From the entries that follow, reproduce exactly and only the lines from the line with "are also covered." to the line with "the customer request.", endpoints included.
*** RECORDS FOR PROCESSING ***
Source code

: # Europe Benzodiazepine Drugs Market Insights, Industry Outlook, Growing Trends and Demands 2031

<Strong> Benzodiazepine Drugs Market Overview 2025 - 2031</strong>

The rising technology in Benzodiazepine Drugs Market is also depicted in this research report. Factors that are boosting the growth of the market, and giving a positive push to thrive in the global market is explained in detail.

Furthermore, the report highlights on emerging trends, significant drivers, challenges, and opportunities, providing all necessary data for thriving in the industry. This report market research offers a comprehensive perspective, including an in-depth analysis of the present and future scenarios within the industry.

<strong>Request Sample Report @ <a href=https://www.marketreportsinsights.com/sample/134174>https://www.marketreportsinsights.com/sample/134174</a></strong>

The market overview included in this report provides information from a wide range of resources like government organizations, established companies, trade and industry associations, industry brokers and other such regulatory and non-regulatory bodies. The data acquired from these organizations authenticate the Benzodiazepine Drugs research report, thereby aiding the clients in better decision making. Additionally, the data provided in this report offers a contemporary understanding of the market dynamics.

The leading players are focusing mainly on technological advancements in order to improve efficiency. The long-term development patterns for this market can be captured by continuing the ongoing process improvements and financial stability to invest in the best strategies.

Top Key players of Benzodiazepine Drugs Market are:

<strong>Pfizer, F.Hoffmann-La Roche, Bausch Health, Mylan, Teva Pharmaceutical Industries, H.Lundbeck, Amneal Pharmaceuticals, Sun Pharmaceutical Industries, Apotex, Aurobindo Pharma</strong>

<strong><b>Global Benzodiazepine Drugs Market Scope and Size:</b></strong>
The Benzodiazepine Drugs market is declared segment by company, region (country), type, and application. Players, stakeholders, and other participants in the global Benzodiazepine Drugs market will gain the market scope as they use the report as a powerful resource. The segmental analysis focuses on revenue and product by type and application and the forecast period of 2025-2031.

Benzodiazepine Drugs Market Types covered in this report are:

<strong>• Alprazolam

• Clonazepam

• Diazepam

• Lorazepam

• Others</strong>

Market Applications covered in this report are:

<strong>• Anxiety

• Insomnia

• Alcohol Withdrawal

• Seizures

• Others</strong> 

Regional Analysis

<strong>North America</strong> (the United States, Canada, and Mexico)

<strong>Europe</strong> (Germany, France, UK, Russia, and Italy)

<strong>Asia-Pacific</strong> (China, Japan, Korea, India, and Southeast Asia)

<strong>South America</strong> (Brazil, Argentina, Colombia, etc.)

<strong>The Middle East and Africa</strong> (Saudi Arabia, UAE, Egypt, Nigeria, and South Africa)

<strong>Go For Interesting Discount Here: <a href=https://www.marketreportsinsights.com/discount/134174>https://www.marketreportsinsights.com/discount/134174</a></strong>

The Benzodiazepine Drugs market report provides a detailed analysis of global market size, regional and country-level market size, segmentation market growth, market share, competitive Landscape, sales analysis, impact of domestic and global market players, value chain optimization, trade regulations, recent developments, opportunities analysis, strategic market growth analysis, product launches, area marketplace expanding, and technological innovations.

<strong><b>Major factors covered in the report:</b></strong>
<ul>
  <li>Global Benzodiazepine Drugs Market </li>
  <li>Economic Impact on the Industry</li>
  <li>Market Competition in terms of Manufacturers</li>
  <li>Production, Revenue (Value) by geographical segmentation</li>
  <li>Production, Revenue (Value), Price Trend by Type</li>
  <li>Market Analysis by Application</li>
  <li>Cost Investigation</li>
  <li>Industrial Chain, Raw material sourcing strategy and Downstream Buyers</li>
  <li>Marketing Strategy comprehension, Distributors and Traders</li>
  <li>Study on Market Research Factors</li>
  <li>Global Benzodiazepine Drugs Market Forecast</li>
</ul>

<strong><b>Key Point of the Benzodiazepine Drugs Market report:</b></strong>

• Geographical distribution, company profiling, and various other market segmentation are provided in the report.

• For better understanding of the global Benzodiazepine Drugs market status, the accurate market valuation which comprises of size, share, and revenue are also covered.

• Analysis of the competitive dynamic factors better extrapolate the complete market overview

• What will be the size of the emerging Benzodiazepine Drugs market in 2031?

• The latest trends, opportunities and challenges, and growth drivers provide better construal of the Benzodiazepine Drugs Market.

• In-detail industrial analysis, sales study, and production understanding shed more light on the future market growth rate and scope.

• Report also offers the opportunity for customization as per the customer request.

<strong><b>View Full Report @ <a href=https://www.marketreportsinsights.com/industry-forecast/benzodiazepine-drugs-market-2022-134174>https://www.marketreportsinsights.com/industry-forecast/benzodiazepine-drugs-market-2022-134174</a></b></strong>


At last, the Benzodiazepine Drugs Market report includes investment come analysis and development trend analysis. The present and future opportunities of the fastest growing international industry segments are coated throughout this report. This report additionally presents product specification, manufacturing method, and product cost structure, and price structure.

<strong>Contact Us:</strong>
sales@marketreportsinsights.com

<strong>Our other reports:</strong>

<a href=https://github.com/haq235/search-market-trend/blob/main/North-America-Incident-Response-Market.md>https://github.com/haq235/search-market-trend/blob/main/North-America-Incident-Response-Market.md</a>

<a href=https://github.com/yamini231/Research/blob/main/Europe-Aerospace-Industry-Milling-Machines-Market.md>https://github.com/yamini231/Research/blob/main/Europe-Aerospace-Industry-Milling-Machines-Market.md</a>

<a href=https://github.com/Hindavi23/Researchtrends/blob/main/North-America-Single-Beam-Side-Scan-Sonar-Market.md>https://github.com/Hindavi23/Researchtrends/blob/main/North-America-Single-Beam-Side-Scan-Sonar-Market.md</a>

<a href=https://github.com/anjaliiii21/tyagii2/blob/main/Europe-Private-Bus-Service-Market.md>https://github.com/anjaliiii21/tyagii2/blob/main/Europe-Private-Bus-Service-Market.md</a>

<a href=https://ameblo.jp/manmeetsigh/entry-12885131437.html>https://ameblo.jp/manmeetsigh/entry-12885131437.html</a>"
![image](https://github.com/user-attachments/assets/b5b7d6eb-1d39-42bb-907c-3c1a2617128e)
*** End of RECORDS FOR PROCESSING ***
▸ **WRITTEN ANSWER**:
• For better understanding of the global Benzodiazepine Drugs market status, the accurate market valuation which comprises of size, share, and revenue are also covered.

• Analysis of the competitive dynamic factors better extrapolate the complete market overview

• What will be the size of the emerging Benzodiazepine Drugs market in 2031?

• The latest trends, opportunities and challenges, and growth drivers provide better construal of the Benzodiazepine Drugs Market.

• In-detail industrial analysis, sales study, and production understanding shed more light on the future market growth rate and scope.

• Report also offers the opportunity for customization as per the customer request.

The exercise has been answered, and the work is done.